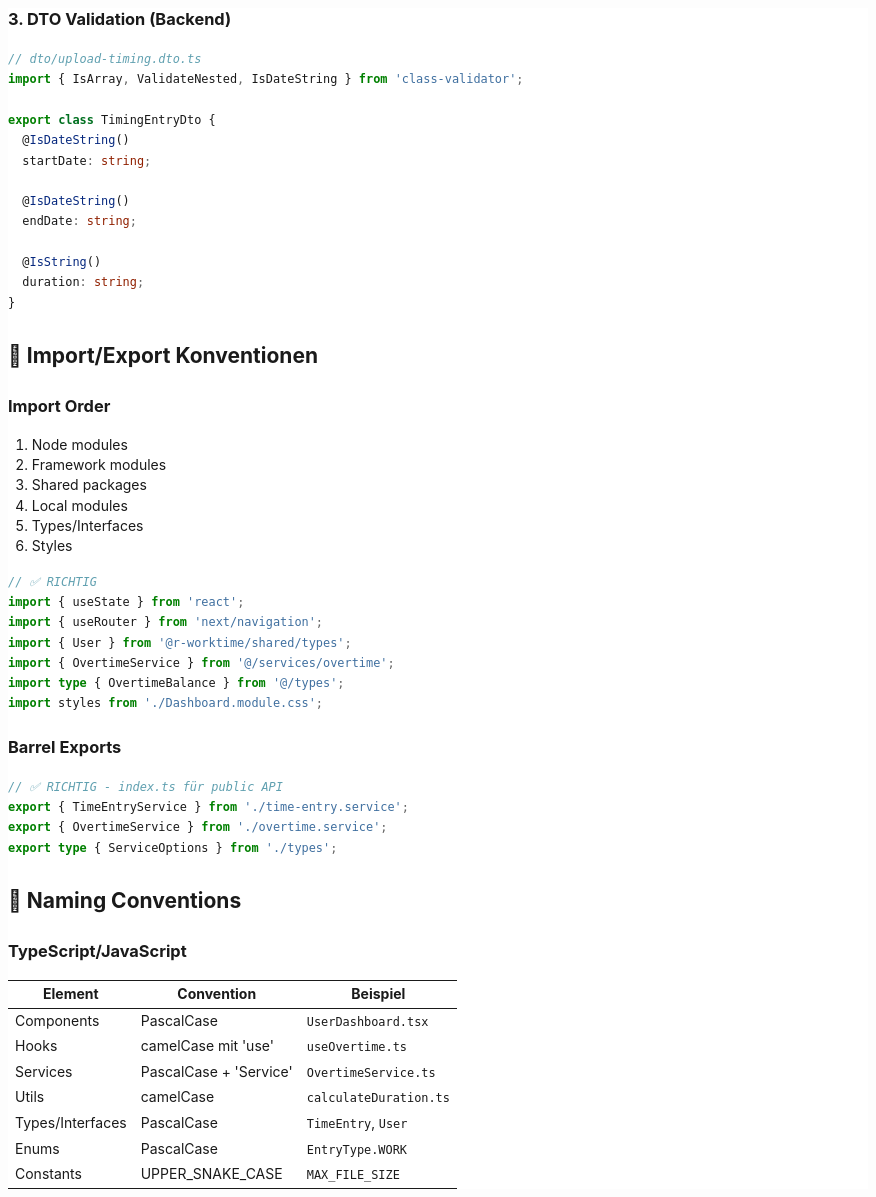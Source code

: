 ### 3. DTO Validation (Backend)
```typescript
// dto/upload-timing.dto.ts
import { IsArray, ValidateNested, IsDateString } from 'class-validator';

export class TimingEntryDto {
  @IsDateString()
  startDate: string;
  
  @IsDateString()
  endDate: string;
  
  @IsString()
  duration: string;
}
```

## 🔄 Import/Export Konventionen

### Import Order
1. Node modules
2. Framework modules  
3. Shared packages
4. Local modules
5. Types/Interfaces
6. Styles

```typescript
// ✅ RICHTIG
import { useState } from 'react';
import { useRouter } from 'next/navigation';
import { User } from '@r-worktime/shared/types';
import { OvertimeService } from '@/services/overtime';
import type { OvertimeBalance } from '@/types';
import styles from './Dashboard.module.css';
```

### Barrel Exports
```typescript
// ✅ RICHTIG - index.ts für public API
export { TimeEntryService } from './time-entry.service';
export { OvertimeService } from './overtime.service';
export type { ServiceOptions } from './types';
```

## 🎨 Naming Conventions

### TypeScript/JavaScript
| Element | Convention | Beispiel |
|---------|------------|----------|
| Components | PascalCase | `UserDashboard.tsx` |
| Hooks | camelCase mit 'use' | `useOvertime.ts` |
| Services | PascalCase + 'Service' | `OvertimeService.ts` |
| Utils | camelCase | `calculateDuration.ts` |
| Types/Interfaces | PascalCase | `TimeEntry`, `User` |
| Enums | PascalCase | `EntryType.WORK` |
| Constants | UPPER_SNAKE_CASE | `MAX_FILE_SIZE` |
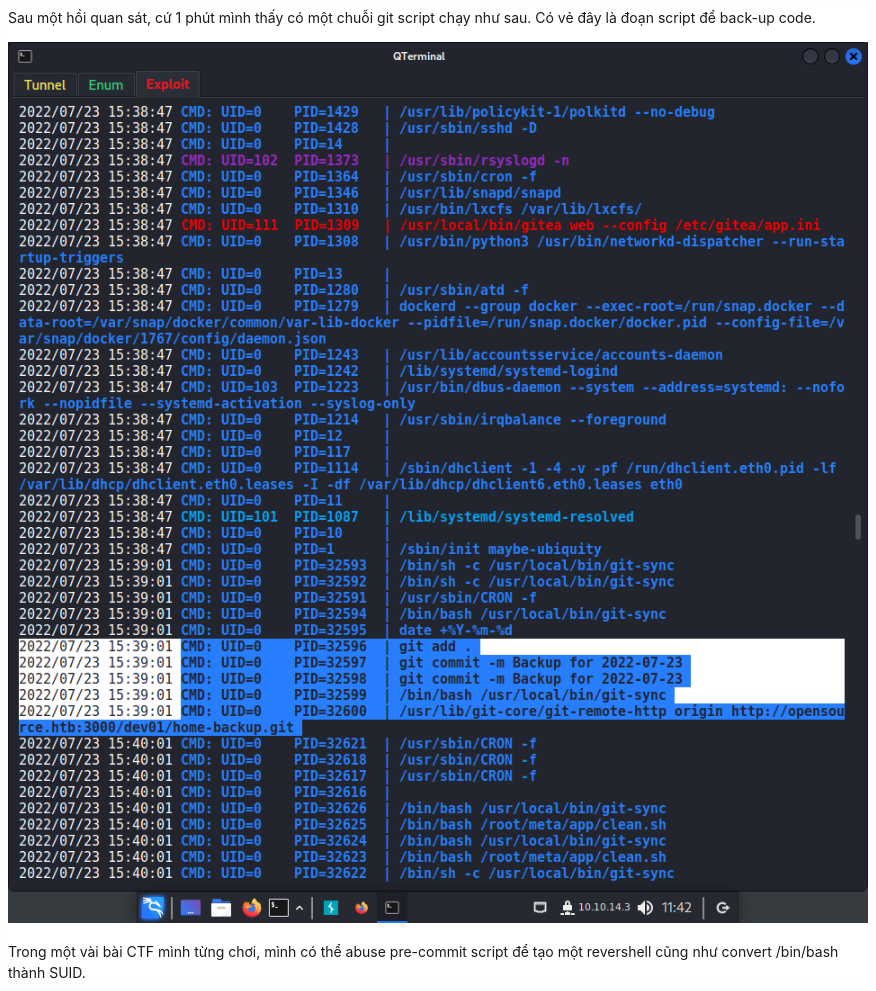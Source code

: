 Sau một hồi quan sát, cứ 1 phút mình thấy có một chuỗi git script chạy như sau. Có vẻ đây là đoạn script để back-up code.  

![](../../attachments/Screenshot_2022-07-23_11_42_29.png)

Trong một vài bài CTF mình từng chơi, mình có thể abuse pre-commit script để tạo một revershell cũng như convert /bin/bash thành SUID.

(Exercise description): The required output is a copy of each line in the records where the string "OvertimeService" occurs.

(Task answer):
import { OvertimeService } from '@/services/overtime';
export { OvertimeService } from './overtime.service';
| Services | PascalCase + 'Service' | `OvertimeService.ts` |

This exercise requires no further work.